Skip to main content

Geoffrey deRosenroll

  • MSc (University of Victoria, 2015)
Notice of the Final Oral Examination for the Degree of Doctor of Philosophy

Topic

Neuronal computations supporting direction selectivity in the mouse retina

Division of Medical Sciences

Date & location

  • Friday, May 3, 2024
  • 10:00 A.M.
  • Medical Sciences Building, Room 150

Examining Committee

Supervisory Committee

  • Dr. Gautam Awatramani, Division of Medical Sciences, University of Victoria (Supervisor)
  • Dr. Craig Brown, Division of Medical Sciences, UVic (Member)
  • Dr. Kerry Delaney, Department of Biology, UVic (Outside Member)

External Examiner

  • Dr. Richard Naud, Faculty of Medicine, University of Ottawa

Chair of Oral Examination

  • Dr. Tommy Happynook, Department of Anthropology, UVic

Abstract

By the time visual information leaves the eye, it has already passed through multiple layers of neurons organized into feature-selective circuits that work to distill the analogue light signal received by photoreceptors down into diverse spike rate codes in the ganglion cells of the retina, whose axons make up the optic nerve. Taking advantage of the accessibility of the retina relative to the rest of the brain, dissecting these circuits provides great opportunities for the study of neuronal computations. One such circuit is centred around the direction-selective ganglion cell, which spikes robustly when objects move through their receptive field in particular directions and weakly or not at all in the opposite directions owing to inhibition from presynaptic starburst amacrine cells. This is supported by multiple complementary and redundant computations, both in the presynaptic starburst amacrine cells and postsynaptically in the DSGCs. In this thesis, I use computational modelling methods to complement and formalize theories based on empirical studies of these directional mechanisms as well as to form new predictions at the edge of our current understanding of the circuit.

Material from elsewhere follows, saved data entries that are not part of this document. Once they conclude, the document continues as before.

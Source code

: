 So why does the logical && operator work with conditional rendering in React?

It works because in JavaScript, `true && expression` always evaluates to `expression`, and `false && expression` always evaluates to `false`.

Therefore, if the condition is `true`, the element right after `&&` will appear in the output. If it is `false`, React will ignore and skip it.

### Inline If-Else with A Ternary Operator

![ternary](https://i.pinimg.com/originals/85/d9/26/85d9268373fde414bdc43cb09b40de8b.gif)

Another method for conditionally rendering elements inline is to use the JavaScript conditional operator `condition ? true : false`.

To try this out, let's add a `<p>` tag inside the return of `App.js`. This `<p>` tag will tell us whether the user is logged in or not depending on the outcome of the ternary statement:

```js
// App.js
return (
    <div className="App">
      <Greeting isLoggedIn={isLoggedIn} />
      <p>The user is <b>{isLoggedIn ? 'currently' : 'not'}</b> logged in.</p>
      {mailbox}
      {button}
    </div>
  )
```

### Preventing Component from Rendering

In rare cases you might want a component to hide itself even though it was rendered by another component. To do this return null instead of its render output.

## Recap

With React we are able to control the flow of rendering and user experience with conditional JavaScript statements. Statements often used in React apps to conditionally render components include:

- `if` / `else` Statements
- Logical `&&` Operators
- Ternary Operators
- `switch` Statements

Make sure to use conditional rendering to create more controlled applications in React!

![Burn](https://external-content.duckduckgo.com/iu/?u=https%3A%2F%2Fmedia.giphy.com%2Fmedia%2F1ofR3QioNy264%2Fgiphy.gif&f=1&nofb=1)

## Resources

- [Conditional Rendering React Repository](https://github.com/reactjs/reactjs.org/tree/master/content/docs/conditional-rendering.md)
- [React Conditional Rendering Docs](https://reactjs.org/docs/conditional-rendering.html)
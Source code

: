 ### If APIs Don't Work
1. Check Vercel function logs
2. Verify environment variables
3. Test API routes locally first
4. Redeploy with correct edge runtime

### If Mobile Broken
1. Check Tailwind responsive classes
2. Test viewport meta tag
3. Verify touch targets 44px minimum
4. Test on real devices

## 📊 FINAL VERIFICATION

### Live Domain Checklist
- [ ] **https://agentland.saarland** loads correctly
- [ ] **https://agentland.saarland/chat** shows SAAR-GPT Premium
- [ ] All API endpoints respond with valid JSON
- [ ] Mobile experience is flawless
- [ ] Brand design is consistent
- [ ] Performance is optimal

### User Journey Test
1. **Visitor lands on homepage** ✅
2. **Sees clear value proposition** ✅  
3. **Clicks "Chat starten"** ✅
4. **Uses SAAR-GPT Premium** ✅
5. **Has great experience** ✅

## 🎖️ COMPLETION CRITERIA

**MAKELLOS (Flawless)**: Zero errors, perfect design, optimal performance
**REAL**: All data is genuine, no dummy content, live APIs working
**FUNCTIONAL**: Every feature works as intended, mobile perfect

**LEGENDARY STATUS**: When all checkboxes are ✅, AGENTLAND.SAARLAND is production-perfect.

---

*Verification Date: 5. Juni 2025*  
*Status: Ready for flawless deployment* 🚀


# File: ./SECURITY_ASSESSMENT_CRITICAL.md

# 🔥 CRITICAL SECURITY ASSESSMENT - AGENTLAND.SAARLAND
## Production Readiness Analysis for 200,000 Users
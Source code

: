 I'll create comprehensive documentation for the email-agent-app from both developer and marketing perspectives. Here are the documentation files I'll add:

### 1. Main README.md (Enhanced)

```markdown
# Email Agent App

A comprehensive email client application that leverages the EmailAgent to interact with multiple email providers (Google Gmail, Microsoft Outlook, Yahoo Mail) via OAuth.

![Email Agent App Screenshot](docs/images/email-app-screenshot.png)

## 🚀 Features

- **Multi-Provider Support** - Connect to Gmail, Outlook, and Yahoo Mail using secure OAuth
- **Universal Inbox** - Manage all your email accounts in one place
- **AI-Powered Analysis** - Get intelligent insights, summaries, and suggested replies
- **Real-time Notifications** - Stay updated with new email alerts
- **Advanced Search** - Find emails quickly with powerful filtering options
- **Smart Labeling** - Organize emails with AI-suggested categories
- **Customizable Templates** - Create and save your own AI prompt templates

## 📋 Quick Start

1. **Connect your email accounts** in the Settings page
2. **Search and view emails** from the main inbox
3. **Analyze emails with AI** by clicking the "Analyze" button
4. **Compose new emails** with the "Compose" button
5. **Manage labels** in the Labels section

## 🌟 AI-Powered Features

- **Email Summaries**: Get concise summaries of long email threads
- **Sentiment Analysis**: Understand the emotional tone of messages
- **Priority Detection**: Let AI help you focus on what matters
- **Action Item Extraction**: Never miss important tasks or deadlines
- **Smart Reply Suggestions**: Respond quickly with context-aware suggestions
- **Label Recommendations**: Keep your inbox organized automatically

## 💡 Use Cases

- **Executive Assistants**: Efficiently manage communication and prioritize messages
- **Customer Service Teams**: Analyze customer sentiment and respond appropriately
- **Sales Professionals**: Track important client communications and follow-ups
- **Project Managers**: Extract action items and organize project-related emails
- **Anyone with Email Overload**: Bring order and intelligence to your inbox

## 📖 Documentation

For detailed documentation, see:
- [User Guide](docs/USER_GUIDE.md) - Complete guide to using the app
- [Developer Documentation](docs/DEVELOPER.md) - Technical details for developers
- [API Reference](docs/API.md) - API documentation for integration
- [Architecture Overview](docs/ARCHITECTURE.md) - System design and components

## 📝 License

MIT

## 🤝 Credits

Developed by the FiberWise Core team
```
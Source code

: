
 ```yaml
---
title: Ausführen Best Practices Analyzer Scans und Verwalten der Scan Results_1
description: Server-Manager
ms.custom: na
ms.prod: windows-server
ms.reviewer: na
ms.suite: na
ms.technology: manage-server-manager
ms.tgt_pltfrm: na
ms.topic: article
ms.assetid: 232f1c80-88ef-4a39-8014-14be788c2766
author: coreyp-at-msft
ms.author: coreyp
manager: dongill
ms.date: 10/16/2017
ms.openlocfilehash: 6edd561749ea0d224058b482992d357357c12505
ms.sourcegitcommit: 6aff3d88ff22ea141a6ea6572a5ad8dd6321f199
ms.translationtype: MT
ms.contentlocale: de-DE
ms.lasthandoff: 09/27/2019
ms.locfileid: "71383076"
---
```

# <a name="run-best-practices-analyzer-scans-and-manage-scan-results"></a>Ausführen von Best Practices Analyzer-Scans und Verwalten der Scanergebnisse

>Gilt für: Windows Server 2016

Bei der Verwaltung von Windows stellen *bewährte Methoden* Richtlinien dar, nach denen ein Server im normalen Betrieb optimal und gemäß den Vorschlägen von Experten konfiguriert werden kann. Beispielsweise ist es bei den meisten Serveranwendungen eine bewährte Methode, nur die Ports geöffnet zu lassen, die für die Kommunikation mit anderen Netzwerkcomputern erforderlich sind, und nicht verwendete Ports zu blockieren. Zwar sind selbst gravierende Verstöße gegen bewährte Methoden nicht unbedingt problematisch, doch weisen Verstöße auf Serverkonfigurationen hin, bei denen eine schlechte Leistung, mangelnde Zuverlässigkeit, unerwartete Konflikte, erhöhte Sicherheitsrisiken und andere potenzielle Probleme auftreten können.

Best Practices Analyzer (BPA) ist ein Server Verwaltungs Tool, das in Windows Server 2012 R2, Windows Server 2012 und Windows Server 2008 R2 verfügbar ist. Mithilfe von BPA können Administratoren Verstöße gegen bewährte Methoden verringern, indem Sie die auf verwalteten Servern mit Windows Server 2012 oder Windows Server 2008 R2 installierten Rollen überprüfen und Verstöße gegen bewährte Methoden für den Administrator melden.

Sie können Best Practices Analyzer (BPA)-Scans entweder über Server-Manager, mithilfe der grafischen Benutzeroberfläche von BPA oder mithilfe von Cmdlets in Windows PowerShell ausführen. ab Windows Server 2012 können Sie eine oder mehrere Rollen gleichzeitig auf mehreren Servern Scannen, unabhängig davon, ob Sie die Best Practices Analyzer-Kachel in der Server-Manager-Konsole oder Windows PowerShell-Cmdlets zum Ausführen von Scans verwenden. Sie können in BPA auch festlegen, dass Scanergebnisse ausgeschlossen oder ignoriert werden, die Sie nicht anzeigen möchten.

I start by modelling the "space-time wiring" directional mechanism involving the systematic distribution of kinetically distinct bipolar cell inputs along starburst amacrine cell dendrites using physiologically derived bipolar release transients for the first time. Then, moving downstream, I demonstrate how the asymmetric wiring of starburst dendrites to DSGCs is sufficient to drive DS spiking, even in the absence of directional release of neurotransmitters from starbursts. After exploring two mechanisms generating direction-selective responses in DSGCs, I focus on improving our understanding of how the non-directional glutamatergic and cholinergic sources of excitation to DSGC dendrites support the reliable computation of direction. I show that the mediation of glutamatergic inputs by voltage-dependent NMDA receptors at low-contrasts enables a context-dependent switch between modes of neuronal arithmetic: nearly flat addition over contrast and tuning-preserving multiplication over direction. Finally, I examine how the multi-directed corelease of acetylcholine alongside GABA from starbursts means that the dominant excitation to DSGCs is highly spatiotemporally correlated with inhibition in the null directions, ensuring reliable suppression of spiking. Overall, this research highlights multiple examples of how circuit structure and function work together to support consistent neuronal computations over space and time.